Much research has been undertaken on the benefits flowing from on screen portrayal of place. Most of this research has focused on screen tourism and has demonstrated the increased visitor numbers to locations featured in period dramas that evoke a certain nostalgia, such as stately homes (Lyme Park in Pride and Prejudice; Highclere Castle in Downton Abbey) or romantic landscapes (the Cornish coastline in Poldark). Birmingham and the wider Midlands are woefully under-represented in film and television, and likewise the lives of the British working classes in the interwar period have had little coverage. In many ways, therefore, Peaky Blinders subverts traditional heritage drama tropes, with Julie Anne Taddeo remarking that it has ‘more graphic sex and violence than is typical for the genre’ and Paul Long discussing ‘attraction and repulsion’ in its mise-en-scène. It is perhaps inevitable; therefore, that it is evoking such varied tourist experiences and fan responses, in Birmingham and beyond.
What we see from the case of Peaky Blinders is that value of successful screen brands can be widespread. While watching Lord of the Rings enticed many to get lost in the landscapes of New Zealand, attracting people to visit Birmingham to experience interwar gang warfare seems like a harder ask. But, the fact is, Peaky Blinders is cool. It’s lauded for its stylish cinematography, excellent soundtrack and has sparked fashion trends including a collaboration with David Beckham’s clothing line (thankfully sans razor blades). A recent BBC competition to commission artwork by fans received over 1000 entries, and there are countless memes and GIFs online that feature the iconic slow walk of major characters, or catchphrase ‘By order of the Peaky [insert expletive here] Blinders!’.
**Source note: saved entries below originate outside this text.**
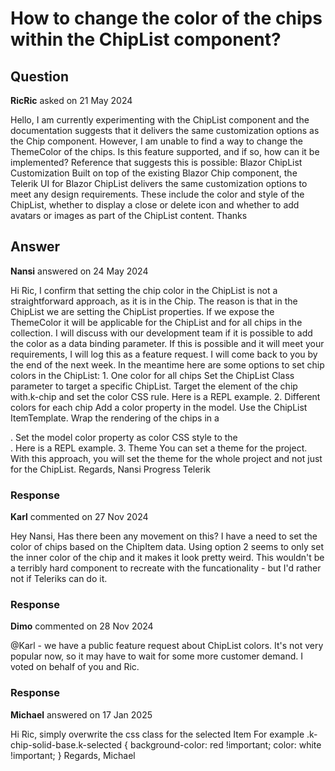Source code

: # How to change the color of the chips within the ChipList component?

## Question

**RicRic** asked on 21 May 2024

Hello, I am currently experimenting with the ChipList component and the documentation suggests that it delivers the same customization options as the Chip component. However, I am unable to find a way to change the ThemeColor of the chips. Is this feature supported, and if so, how can it be implemented? Reference that suggests this is possible: Blazor ChipList Customization Built on top of the existing Blazor Chip component, the Telerik UI for Blazor ChipList delivers the same customization options to meet any design requirements. These include the color and style of the ChipList, whether to display a close or delete icon and whether to add avatars or images as part of the ChipList content. Thanks

## Answer

**Nansi** answered on 24 May 2024

Hi Ric, I confirm that setting the chip color in the ChipList is not a straightforward approach, as it is in the Chip. The reason is that in the ChipList we are setting the ChipList properties. If we expose the ThemeColor it will be applicable for the ChipList and for all chips in the collection. I will discuss with our development team if it is possible to add the color as a data binding parameter. If this is possible and it will meet your requirements, I will log this as a feature request. I will come back to you by the end of the next week. In the meantime here are some options to set chip colors in the ChipList: 1. One color for all chips Set the ChipList Class parameter to target a specific ChipList. Target the element of the chip with.k-chip and set the color CSS rule. Here is a REPL example. 2. Different colors for each chip Add a color property in the model. Use the ChipList ItemTemplate. Wrap the rendering of the chips in a <div>. Set the model color property as color CSS style to the <div>. Here is a REPL example. 3. Theme You can set a theme for the project. With this approach, you will set the theme for the whole project and not just for the ChipList. Regards, Nansi Progress Telerik

### Response

**Karl** commented on 27 Nov 2024

Hey Nansi, Has there been any movement on this? I have a need to set the color of chips based on the ChipItem data. Using option 2 seems to only set the inner color of the chip and it makes it look pretty weird. This wouldn't be a terribly hard component to recreate with the funcationality - but I'd rather not if Teleriks can do it.

### Response

**Dimo** commented on 28 Nov 2024

@Karl - we have a public feature request about ChipList colors. It's not very popular now, so it may have to wait for some more customer demand. I voted on behalf of you and Ric.

### Response

**Michael** answered on 17 Jan 2025

Hi Ric, simply overwrite the css class for the selected Item For example .k-chip-solid-base.k-selected { background-color: red !important; color: white !important; } Regards, Michael
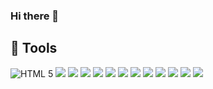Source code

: ### Hi there 👋

<!--
**albaehaki/albaehaki** is a ✨ _special_ ✨ repository because its `README.md` (this file) appears on your GitHub profile.

Here are some ideas to get you started:

- 🔭 I’m currently working on ...
- 🌱 I’m currently learning ...
- 👯 I’m looking to collaborate on ...
- 🤔 I’m looking for help with ...
- 💬 Ask me about ...
- 📫 How to reach me: ...
- 😄 Pronouns: ...
- ⚡ Fun fact: ...
-->

## 🔧 Tools
![](https://img.shields.io/badge/Code-HTML5-informational?style=flat&logo=html5&logoColor=white&color=2bbc8a "HTML 5")
![](https://img.shields.io/badge/Code-Javascript-informational?style=flat&logo=javascript&logoColor=white&color=2bbc8a)
![](https://img.shields.io/badge/Code-ReactJS-informational?style=flat&logo=react&logoColor=white&color=61DAFB)
![](https://img.shields.io/badge/Code-NextJS-informational?style=flat&logo=next.js&logoColor=white&color=000000)
![](https://img.shields.io/badge/Styling-CSS3-informational?style=flat&logo=css3&logoColor=white&color=2bbc8a)
![](https://img.shields.io/badge/Styling-Tailwind&nbsp;CSS-informational?style=flat&logo=tailwindcss&logoColor=white&color=06B6D4)
![](https://img.shields.io/badge/Styling-Styled&nbsp;Components-informational?style=flat&logo=styled-components&logoColor=white&color=DB7093)
![](https://img.shields.io/badge/Styling-Material&nbsp;UI-informational?style=flat&logo=mui&logoColor=white&color=007FFF)
![](https://img.shields.io/badge/Styling-Bulma-informational?style=flat&logo=bulma&logoColor=white&color=00D1B2)
![](https://img.shields.io/badge/DataBase-MySQL-informational?style=flat&logo=mysql&logoColor=white&color=4479A1)
![](https://img.shields.io/badge/DataBase-MongoDB-informational?style=flat&logo=mongodb&logoColor=white&color=47A248)
![](https://img.shields.io/badge/Cloud-Vercel-informational?style=flat&logo=vercel&logoColor=white&color=000000)
![](https://img.shields.io/badge/CMS-Wordpress-informational?style=flat&logo=wordpress&logoColor=white&color=21759B)

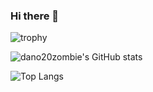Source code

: ### Hi there 👋

![trophy](https://github-profile-trophy.vercel.app/?username=dano20zombie&theme=darkhub)


![dano20zombie's GitHub stats](https://github-readme-stats.vercel.app/api?username=dano20zombie&show_icons=true&theme=transparent&count_private=true)


![Top Langs](https://github-readme-stats.vercel.app/api/top-langs/?username=dano20zombie&layout=compact)

<!--
**dano20zombie/dano20zombie** is a ✨ _special_ ✨ repository because its `README.md` (this file) appears on your GitHub profile.

Here are some ideas to get you started:

- 🔭 I’m currently working on ...
- 🌱 I’m currently learning ...
- 👯 I’m looking to collaborate on ...
- 🤔 I’m looking for help with ...
- 💬 Ask me about ...
- 📫 How to reach me: ...
- 😄 Pronouns: ...
- ⚡ Fun fact: ...
-->
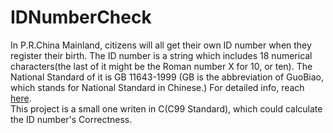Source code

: # IDNumberCheck

In P.R.China Mainland, citizens will all get their own ID number when they register their birth. The ID number is a string which includes 18 numerical characters(the last of it might be the Roman number X for 10, or ten).
The National Standard of it is GB 11643-1999 (GB is the abbreviation of GuoBiao, which stands for National Standard in Chinese.) For detailed info, reach [here](https://zh.wikisource.org/wiki/GB_11643-1999_公民身份号码).  
This project is a small one writen in C(C99 Standard), which could calculate the ID number's Correctness.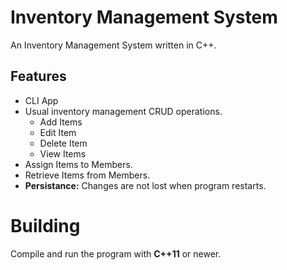 # Inventory Management System

An Inventory Management System written in C++.

## Features

- CLI App
- Usual inventory management CRUD operations.
    - Add Items
    - Edit Item
    - Delete Item
    - View Items
- Assign Items to Members.
- Retrieve Items from Members.
- **Persistance:** Changes are not lost when program restarts.

# Building

Compile and run the program with **C++11** or newer.
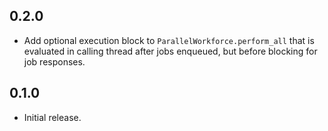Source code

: ## 0.2.0

* Add optional execution block to `ParallelWorkforce.perform_all` that is evaluated in calling thread after jobs enqueued,
  but before blocking for job responses.

## 0.1.0

* Initial release.
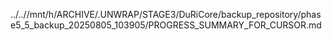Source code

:../..//mnt/h/ARCHIVE/.UNWRAP/STAGE3/DuRiCore/backup_repository/phase5_5_backup_20250805_103905/PROGRESS_SUMMARY_FOR_CURSOR.md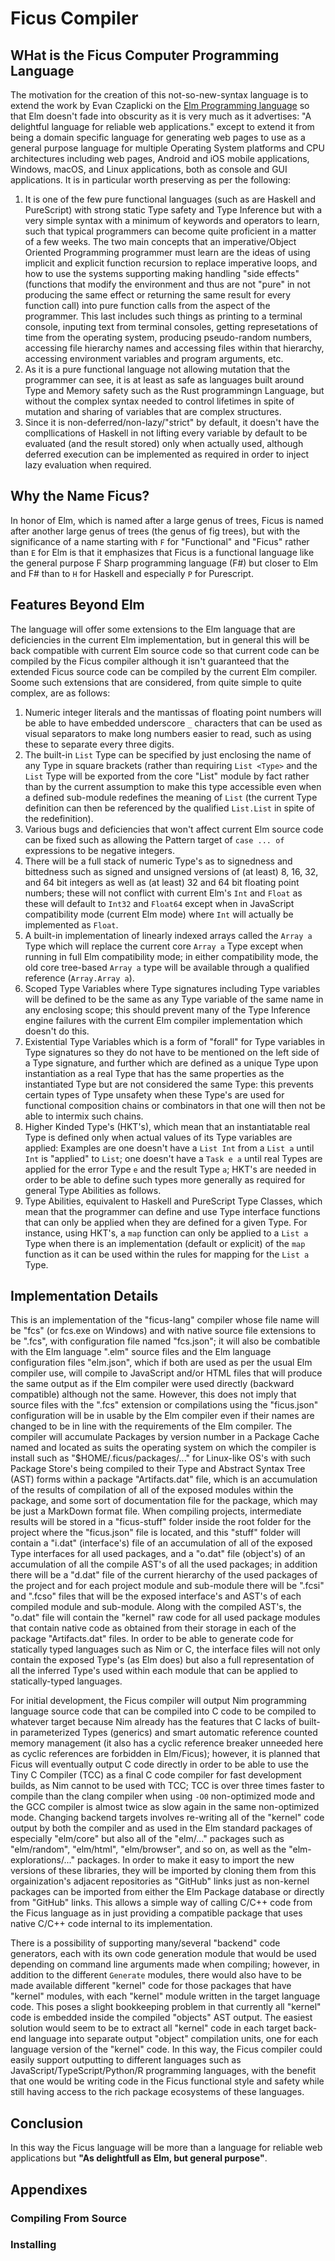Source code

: # Ficus Compiler

## WHat is the Ficus Computer Programming Language

The motivation for the creation of this not-so-new-syntax language is to extend the work by Evan Czaplicki on the [Elm Programming language](https://elm-lang.org/) so that Elm doesn't fade into obscurity as it is very much as it advertises: "A delightful language for reliable web applications." except to extend it from being a domain specific language for generating web pages to use as a general purpose language for multiple Operating System platforms and CPU architectures including web pages, Android and iOS mobile applications, Windows, macOS, and Linux applications, both as console and GUI applications.  It is in particular worth preserving as per the following:
1. It is one of the few pure functional languages (such as are Haskell and PureScript) with strong static Type safety and Type Inference but with a very simple syntax with a minimum of keywords and operators to learn, such that typical programmers can become quite proficient in a matter of a few weeks.  The two main concepts that an imperative/Object Oriented Programming programmer must learn are the ideas of using implicit and explicit function recursion to replace imperative loops, and how to use the systems supporting making handling "side effects" (functions that modify the environment and thus are not "pure" in not producing the same effect or returning the same result for every function call) into pure function calls from the aspect of the programmer.  This last includes such things as printing to a terminal console, inputing text from terminal consoles, getting represetations of time from the operating system, producing pseudo-random numbers, accessing file hierarchy names and accessing files within that hierarchy, accessing environment variables and program arguments, etc.
2. As it is a pure functional language not allowing mutation that the programmer can see, it is at least as safe as languages built around Type and Memory safety such as the Rust programmingn Language, but without the complex syntax needed to control lifetimes in spite of mutation and sharing of variables that are complex structures.
3. Since it is non-deferred/non-lazy/"strict" by default, it doesn't have the compllications of Haskell in not lifting every variable by default to be evaluated (and the result stored) only when actually used, although deferred execution can be implemented as required in order to inject lazy evaluation when required.

## Why the Name Ficus?

In honor of Elm, which is named after a large genus of trees, Ficus is named after another large genus of trees (the genus of fig trees), but with the significance of a name starting with `F` for "Functional" and "Ficus" rather than `E` for Elm is that it emphasizes that Ficus is a functional language like the general purpose F Sharp programming language (F#) but closer to Elm and F# than to `H` for Haskell and especially `P` for Purescript.

## Features Beyond Elm

The language will offer some extensions to the Elm language that are deficiencies in the current Elm implementation, but in general this will be back compatible with current Elm source code so that current code can be compiled by the Ficus compiler although it isn't guaranteed that the extended Ficus source code can be compiled by the current Elm compiler.  Soome such extensions that are considered, from quite simple to quite complex, are as follows:
1. Numeric integer literals and the mantissas of floating point numbers will be able to have embedded underscore `_` characters that can be used as visual separators to make long numbers easier to read, such as using these to separate every three digits.
2. The built-in `List` Type can be specified by just enclosing the name of any Type in square brackets (rather than requiring `List <Type>` and the `List` Type will be exported from the core "List" module by fact rather than by the current assumption to make this type accessible even when a defined sub-module redefines the meaning of `List` (the current Type definition can then be referenced by the qualified `List.List` in spite of the redefinition).
3. Various bugs and deficiencies that won't affect current Elm source code can be fixed such as allowing the Pattern target of `case ... of` expressions to be negative integers.
4. There will be a full stack of numeric Type's as to signedness and bittedness such as signed and unsigned versions of (at least) 8, 16, 32, and 64 bit integers as well as (at least) 32 and 64 bit floating point numbers; these will not conflict with current Elm's `Int` and `Float` as these will default to `Int32` and `Float64` except when in JavaScript compatibility mode (current Elm mode) where `Int` will actually be implemented as `Float`.
5. A built-in implementation of linearly indexed arrays called the `Array a` Type which will replace the current core `Array a` Type except when running in full Elm compatibility mode; in either compatibility mode, the old core tree-based `Array a` type will be available through a qualified reference (`Array.Array a`).
6. Scoped Type Variables where Type signatures including Type variables will be defined to be the same as any Type variable of the same name in any enclosing scope; this should prevent many of the Type Inference engine failures with the current Elm compiler implementation which doesn't do this.
7. Existential Type Variables which is a form of "forall" for Type variables in Type signatures so they do not have to be mentioned on the left side of a Type signature, and further which are defined as a unique Type upon instantiation as a real Type that has the same properties as the instantiated Type but are not considered the same Type:  this prevents certain types of Type unsafety when these Type's are used for functional composition chains or combinators in that one will then not be able to intermix such chains.
8. Higher Kinded Type's (HKT's), which mean that an instantiatable real Type is defined only when actual values of its Type variables are applied:  Examples are one doesn't have a `List Int` from a `List a` until `Int` is "applied" to `List`; one doesn't have a `Task e a` until real Types are applied for the error Type `e` and the result Type `a`; HKT's are needed in order to be able to define such types more generally as required for general Type Abilities as follows.
9. Type Abilities, equivalent to Haskell and PureScript Type Classes, which mean that the programmer can define and use Type interface functions that can only be applied when they are defined for a given Type.  For instance, using HKT's, a `map` function can only be applied to a `List a` Type when there is an implementation (default or explicit) of the `map` function as it can be used within the rules for mapping for the `List a` Type.

## Implementation Details

This is an implementation of the "ficus-lang" compiler whose file name will be "fcs" (or fcs.exe on Windows) and with native source file extensions to be ".fcs", with configuration file named "fcs.json"; it will also be combatible with the Elm language ".elm" source files and the Elm language configuration files "elm.json", which if both are used as per the usual Elm compiler use, will compile to JavaScript and/or HTML files that will produce the same output as if the Elm compiler were used directly (backward compatible) although not the same.  However, this does not imply that source files with the ".fcs" extension or compilations using the "ficus.json" configuration will be in usable by the Elm compiler even if their names are changed to be in line with the requirements of the Elm compiler.  The compiler will accumulate Packages by version number in a Package Cache named and located as suits the operating system on which the compiler is install such as "$HOME/.ficus/packages/..." for Linux-like OS's with such Package Store's being compiled to their Type and Abstract Syntax Tree (AST) forms within a package "Artifacts.dat" file, which is an accumulation of the results of compilation of all of the exposed modules within the package, and some sort of documentation file for the package, which may be just a MarkDown format file.  When compiling projects, intermediate results will be stored in a "ficus-stuff" folder inside the root folder for the project where the "ficus.json" file is located, and this "stuff" folder will contain a "i.dat" (interface's) file of an accumulation of all of the exposed Type interfaces for all used packages, and a "o.dat" file (object's) of an accumulation of all the compile AST's of all the used packages; in addition there will be a "d.dat" file of the current hierarchy of the used packages of the project and for each project module and sub-module there will be ".fcsi" and ".fcso" files that will be the exposed interface's and AST's of each compiled module and sub-module.  Along with the compiled AST's, the "o.dat" file will contain the "kernel" raw code for all used package modules that contain native code as obtained from their storage in each of the package "Artifacts.dat" files.  In order to be able to generate code for statically typed languages such as Nim or C, the interface files will not only contain the exposed Type's (as Elm does) but also a full representation of all the inferred Type's used within each module that can be applied to statically-typed languages.

For initial development, the Ficus compiler will output Nim programming language source code that can be compiled into C code to be compiled to whatever target because Nim already has the features that C lacks of built-in parameterized Types (generics) and smart automatic reference counted memory management (it also has a cyclic reference breaker unneeded here as cyclic references are forbidden in Elm/Ficus); however, it is planned that Ficus will eventually output C code directly in order to be able to use the Tiny C Compiler (TCC) as a final C code compiler for fast development builds, as Nim cannot to be used with TCC; TCC is over three times faster to compile than the clang compiler when using `-O0` non-optimized mode and the GCC compiler is almost twice as slow again in the same non-optimized mode.  Changing backend targets involves re-writing all of the "kernel" code output by both the compiler and as used in the Elm standard packages of especially "elm/core" but also all of the "elm/..." packages such as "elm/random", "elm/html", "elm/browser", and so on, as well as the "elm-explorations/..." packages.  In order to make it easy to import the new versions of these libraries, they will be imported by cloning them from this orgainization's adjacent repositories as "GitHub" links just as non-kernel packages can be imported from either the Elm Package database or directly from "GitHub" links.  This allows a simple way of calling C/C++ code from the Ficus language as in just providing a compatible package that uses native C/C++ code internal to its implementation.

There is a possibility of supporting many/several "backend" code generators, each with its own code generation module that would be used depending on command line arguments made when compiling; however, in addition to the different `Generate` modules, there would also have to be made available different "kernel" code for those packages that have "kernel" modules, with each "kernel" module written in the target language code.  This poses a slight bookkeeping problem in that currently all "kernel" code is embedded inside the compiled "objects" AST output.  The easiest solution would seem to be to extract all "kernel" code in each target back-end language into separate output "object" compilation units, one for each language version of the "kernel" code.  In this way, the Ficus compiler could easily support outputting to different languages such as JavaScript/TypeScript/Python/R programming languages, with the benefit that one would be writing code in the Ficus functional style and safety while still having access to the rich package ecosystems of these languages.

## Conclusion

In this way the Ficus language will be more than a language for reliable web applications but **"As delightfull as Elm, but general purpose"**.

## Appendixes

### Compiling From Source

### Installing

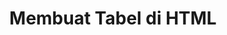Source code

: ---
slug: membuat-tabel-di-html
title: Membuat Tabel di HTML
description: Membuat Tabel di HTML
type: course
course: belajar-html-dasar
publishedAt: 2026-01-01 04:00:00 +0700
---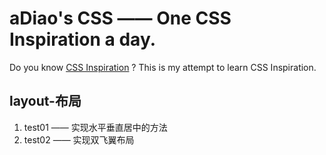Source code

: # aDiao's CSS —— One CSS Inspiration a day.

Do you know [CSS Inspiration](https://chokcoco.github.io/CSS-Inspiration/?spm=a2c6h.12873639.article-detail.9.1cf43087EgyMxW#/) ? This is my attempt to learn CSS Inspiration.

## layout-布局

1. test01 —— 实现水平垂直居中的方法
2. test02 —— 实现双飞翼布局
The desire for fans to immerse themselves in all things Peaky has led to the establishment of history tours around Digbeth and the Black Country Living Museum’s sell-out themed evenings. Now we are seeing a move to add more ‘official’ events such as a festival in September and two themed escape rooms. ‘Gritty’ is an adjective frequently used to describe both the subject matter and aesthetic of Peaky Blinders, and while this has both positive and negative connotations, it is a brand that Birmingham is embracing. The two-day festival in September (following an unofficial event last year) will take place in Digbeth, an industrial area of Birmingham that trades on its reputation for being somewhat gritty and alternative. Knight’s greatly anticipated Mercian Studios will, if all comes to fruition, boost production and create much needed infrastructure for the regional film and TV industries.
As the fifth series commences, it seems Birmingham can only continue to capitalise on the uniquely Peaky brand that mythologises an era of the city’s history. Flat caps are back in style and there is no shortage of Peaky themed experiences on offer. As we follow Tommy Shelby back into the urban jungle of 1920s Small Heath, should we also pause to consider what it means for Birmingham to build on a brand that, despite its panache, is rooted in narratives of violence?